— Records —

════════

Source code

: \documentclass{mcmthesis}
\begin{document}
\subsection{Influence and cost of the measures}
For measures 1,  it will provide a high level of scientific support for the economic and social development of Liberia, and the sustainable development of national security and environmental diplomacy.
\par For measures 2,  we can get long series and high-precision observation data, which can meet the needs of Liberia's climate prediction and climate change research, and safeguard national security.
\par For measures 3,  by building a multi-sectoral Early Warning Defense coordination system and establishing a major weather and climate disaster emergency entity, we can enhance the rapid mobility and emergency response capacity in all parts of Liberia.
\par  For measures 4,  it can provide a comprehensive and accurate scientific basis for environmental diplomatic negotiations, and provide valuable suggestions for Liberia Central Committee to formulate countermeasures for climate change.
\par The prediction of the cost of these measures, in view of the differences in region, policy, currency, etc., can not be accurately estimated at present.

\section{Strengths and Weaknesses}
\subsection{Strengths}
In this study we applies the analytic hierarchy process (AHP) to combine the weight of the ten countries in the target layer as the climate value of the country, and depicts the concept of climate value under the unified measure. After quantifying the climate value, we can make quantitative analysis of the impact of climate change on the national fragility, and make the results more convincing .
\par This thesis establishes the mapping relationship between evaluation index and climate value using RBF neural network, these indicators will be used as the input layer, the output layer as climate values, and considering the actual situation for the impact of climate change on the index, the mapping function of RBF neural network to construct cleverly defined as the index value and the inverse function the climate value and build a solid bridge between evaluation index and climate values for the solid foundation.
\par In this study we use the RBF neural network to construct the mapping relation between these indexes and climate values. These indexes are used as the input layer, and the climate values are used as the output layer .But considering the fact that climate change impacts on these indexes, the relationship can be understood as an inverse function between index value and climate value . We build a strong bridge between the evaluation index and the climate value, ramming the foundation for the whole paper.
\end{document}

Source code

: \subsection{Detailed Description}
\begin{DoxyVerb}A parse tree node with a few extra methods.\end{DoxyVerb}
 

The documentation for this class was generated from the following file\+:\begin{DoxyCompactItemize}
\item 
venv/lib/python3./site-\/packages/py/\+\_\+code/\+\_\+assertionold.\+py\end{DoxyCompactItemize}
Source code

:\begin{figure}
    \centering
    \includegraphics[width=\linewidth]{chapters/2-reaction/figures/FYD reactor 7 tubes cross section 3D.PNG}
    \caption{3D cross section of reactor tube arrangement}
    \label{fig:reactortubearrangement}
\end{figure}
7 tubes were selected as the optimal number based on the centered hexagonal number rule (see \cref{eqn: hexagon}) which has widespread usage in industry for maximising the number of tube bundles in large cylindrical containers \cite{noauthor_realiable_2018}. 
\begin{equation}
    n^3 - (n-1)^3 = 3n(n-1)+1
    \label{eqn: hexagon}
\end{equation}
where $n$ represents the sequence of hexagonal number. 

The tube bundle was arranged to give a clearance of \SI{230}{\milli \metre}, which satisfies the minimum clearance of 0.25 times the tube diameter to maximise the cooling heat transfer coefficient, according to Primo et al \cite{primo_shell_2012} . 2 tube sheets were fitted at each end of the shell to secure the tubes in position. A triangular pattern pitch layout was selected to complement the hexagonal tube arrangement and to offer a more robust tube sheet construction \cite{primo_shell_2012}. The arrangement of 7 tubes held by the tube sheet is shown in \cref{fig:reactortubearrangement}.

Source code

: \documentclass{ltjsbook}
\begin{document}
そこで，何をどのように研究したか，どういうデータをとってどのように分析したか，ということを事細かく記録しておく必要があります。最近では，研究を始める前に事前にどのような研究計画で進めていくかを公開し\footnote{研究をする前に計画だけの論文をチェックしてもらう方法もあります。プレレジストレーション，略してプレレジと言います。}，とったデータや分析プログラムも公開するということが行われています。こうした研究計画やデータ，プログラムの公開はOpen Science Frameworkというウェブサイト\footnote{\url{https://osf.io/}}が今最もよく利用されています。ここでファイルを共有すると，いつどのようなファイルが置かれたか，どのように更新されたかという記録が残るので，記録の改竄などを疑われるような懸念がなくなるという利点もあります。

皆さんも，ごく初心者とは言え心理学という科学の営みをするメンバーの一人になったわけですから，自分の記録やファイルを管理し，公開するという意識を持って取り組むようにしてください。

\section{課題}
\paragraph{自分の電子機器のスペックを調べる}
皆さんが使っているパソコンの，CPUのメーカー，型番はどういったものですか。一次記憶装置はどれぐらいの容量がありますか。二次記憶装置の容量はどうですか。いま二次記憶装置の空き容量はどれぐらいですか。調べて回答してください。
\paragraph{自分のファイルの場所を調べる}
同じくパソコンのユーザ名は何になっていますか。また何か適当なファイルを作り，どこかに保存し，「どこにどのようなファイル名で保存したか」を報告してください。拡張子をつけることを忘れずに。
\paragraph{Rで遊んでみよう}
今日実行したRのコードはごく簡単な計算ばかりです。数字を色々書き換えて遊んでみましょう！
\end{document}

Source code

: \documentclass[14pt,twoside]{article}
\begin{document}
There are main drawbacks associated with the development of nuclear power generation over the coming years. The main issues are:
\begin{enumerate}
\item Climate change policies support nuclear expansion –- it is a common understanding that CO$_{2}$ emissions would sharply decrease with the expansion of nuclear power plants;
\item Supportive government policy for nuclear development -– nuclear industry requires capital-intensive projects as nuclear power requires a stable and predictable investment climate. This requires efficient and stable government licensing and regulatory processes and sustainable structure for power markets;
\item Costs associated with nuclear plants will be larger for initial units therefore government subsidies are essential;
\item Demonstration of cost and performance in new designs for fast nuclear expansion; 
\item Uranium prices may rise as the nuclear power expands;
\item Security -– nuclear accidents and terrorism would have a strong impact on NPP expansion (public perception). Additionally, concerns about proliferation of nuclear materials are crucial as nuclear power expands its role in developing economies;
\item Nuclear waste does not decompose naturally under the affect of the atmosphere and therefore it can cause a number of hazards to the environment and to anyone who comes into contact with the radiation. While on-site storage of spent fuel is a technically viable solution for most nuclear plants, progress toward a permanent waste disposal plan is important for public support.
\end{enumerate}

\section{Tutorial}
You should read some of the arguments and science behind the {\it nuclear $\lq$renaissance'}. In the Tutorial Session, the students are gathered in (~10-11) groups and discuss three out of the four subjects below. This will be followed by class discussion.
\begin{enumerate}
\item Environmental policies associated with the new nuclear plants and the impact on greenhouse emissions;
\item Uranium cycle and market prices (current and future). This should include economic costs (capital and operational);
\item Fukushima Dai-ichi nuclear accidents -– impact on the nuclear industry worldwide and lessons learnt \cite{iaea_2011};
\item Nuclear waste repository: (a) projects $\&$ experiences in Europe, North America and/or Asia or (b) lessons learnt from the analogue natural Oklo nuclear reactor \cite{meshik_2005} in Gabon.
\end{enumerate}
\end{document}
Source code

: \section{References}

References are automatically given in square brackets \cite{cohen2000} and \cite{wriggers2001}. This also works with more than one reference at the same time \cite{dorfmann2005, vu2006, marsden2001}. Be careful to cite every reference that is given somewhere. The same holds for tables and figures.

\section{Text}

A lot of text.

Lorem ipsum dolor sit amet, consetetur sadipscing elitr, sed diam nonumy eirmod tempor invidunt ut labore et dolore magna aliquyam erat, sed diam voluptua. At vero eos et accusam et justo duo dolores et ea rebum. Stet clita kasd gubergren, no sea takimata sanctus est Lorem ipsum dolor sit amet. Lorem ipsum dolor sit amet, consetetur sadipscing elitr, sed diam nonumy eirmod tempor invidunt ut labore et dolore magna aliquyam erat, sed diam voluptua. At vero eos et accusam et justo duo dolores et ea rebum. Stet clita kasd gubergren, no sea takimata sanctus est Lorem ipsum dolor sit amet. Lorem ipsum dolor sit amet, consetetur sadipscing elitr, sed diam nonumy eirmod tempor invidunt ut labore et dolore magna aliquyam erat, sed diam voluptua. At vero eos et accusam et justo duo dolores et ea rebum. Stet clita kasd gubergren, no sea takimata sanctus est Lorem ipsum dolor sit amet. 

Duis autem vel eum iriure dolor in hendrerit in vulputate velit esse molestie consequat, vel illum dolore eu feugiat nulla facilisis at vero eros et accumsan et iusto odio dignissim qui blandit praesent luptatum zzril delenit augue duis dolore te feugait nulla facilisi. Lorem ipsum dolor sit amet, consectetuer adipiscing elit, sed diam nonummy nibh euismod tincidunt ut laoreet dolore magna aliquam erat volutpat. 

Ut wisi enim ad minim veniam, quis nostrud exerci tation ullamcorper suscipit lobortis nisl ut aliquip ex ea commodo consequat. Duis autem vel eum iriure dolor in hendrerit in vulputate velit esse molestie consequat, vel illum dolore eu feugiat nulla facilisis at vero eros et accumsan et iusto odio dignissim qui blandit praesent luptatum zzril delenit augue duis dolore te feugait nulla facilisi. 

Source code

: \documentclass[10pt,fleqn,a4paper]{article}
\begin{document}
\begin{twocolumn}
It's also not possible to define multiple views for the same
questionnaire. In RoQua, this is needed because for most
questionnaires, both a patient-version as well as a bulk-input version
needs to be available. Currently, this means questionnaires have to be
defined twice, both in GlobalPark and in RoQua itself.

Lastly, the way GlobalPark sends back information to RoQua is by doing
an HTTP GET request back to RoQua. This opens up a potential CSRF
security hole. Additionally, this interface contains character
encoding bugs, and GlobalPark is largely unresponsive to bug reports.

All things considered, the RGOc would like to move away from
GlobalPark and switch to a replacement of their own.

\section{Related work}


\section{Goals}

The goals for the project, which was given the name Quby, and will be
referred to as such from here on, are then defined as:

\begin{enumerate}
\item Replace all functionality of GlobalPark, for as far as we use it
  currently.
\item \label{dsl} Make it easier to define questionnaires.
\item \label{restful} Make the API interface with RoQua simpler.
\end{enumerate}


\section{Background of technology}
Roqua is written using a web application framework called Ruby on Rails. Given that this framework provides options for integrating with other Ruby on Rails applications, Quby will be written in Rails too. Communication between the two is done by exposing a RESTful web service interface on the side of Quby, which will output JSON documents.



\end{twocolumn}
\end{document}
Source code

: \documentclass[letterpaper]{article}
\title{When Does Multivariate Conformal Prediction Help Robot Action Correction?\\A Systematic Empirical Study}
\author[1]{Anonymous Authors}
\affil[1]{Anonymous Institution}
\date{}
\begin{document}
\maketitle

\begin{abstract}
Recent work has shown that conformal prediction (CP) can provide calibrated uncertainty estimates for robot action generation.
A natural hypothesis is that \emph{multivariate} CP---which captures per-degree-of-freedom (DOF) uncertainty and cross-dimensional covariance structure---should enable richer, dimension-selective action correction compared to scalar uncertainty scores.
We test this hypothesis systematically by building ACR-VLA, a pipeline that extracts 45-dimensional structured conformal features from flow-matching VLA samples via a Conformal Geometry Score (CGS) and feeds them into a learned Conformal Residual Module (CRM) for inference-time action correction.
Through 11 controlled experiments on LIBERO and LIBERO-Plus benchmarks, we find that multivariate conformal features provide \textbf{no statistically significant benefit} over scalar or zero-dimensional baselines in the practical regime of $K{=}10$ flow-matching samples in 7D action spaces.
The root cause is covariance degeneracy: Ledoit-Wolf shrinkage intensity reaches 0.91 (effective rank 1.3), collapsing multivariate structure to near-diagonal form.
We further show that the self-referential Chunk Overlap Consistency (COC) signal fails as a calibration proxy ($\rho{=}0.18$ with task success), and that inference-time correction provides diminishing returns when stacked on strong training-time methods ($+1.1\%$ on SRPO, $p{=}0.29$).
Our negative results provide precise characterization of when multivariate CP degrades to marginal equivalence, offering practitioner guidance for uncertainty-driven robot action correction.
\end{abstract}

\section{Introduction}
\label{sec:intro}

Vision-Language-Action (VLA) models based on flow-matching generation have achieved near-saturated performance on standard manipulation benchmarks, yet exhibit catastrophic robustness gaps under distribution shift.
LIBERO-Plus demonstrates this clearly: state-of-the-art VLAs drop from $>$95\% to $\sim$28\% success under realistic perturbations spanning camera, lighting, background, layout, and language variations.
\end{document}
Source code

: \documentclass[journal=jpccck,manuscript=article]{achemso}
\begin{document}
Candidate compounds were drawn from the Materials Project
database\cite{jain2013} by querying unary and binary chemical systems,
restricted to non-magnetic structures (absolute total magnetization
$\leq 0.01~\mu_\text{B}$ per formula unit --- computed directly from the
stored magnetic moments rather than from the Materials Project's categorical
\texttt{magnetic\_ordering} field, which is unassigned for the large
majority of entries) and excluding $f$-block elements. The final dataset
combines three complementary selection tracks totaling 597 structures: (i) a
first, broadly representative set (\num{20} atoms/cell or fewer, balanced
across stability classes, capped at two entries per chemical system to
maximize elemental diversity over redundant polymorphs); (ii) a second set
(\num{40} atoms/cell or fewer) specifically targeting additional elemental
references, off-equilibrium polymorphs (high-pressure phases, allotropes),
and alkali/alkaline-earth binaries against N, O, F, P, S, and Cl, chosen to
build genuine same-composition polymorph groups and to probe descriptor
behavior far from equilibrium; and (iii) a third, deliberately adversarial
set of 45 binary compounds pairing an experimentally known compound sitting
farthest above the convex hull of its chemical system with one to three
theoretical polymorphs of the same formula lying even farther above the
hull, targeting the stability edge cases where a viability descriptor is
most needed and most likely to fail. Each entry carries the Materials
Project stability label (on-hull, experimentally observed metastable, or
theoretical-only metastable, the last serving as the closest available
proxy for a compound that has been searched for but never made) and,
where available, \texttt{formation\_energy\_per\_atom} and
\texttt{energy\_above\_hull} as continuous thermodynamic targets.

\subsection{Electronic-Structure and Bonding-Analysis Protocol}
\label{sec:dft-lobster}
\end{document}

════════

— Activity —
From the records above, print exactly the lines that run from the line with "fast nuclear expansion;" to the line with "References are automatically", inclusive.

— Exercise result —
\item Demonstration of cost and performance in new designs for fast nuclear expansion; 
\item Uranium prices may rise as the nuclear power expands;
\item Security -– nuclear accidents and terrorism would have a strong impact on NPP expansion (public perception). Additionally, concerns about proliferation of nuclear materials are crucial as nuclear power expands its role in developing economies;
\item Nuclear waste does not decompose naturally under the affect of the atmosphere and therefore it can cause a number of hazards to the environment and to anyone who comes into contact with the radiation. While on-site storage of spent fuel is a technically viable solution for most nuclear plants, progress toward a permanent waste disposal plan is important for public support.
\end{enumerate}

\section{Tutorial}
You should read some of the arguments and science behind the {\it nuclear $\lq$renaissance'}. In the Tutorial Session, the students are gathered in (~10-11) groups and discuss three out of the four subjects below. This will be followed by class discussion.
\begin{enumerate}
\item Environmental policies associated with the new nuclear plants and the impact on greenhouse emissions;
\item Uranium cycle and market prices (current and future). This should include economic costs (capital and operational);
\item Fukushima Dai-ichi nuclear accidents -– impact on the nuclear industry worldwide and lessons learnt \cite{iaea_2011};
\item Nuclear waste repository: (a) projects $\&$ experiences in Europe, North America and/or Asia or (b) lessons learnt from the analogue natural Oklo nuclear reactor \cite{meshik_2005} in Gabon.
\end{enumerate}
\end{document}
Source code

: \section{References}

References are automatically given in square brackets \cite{cohen2000} and \cite{wriggers2001}. This also works with more than one reference at the same time \cite{dorfmann2005, vu2006, marsden2001}. Be careful to cite every reference that is given somewhere. The same holds for tables and figures.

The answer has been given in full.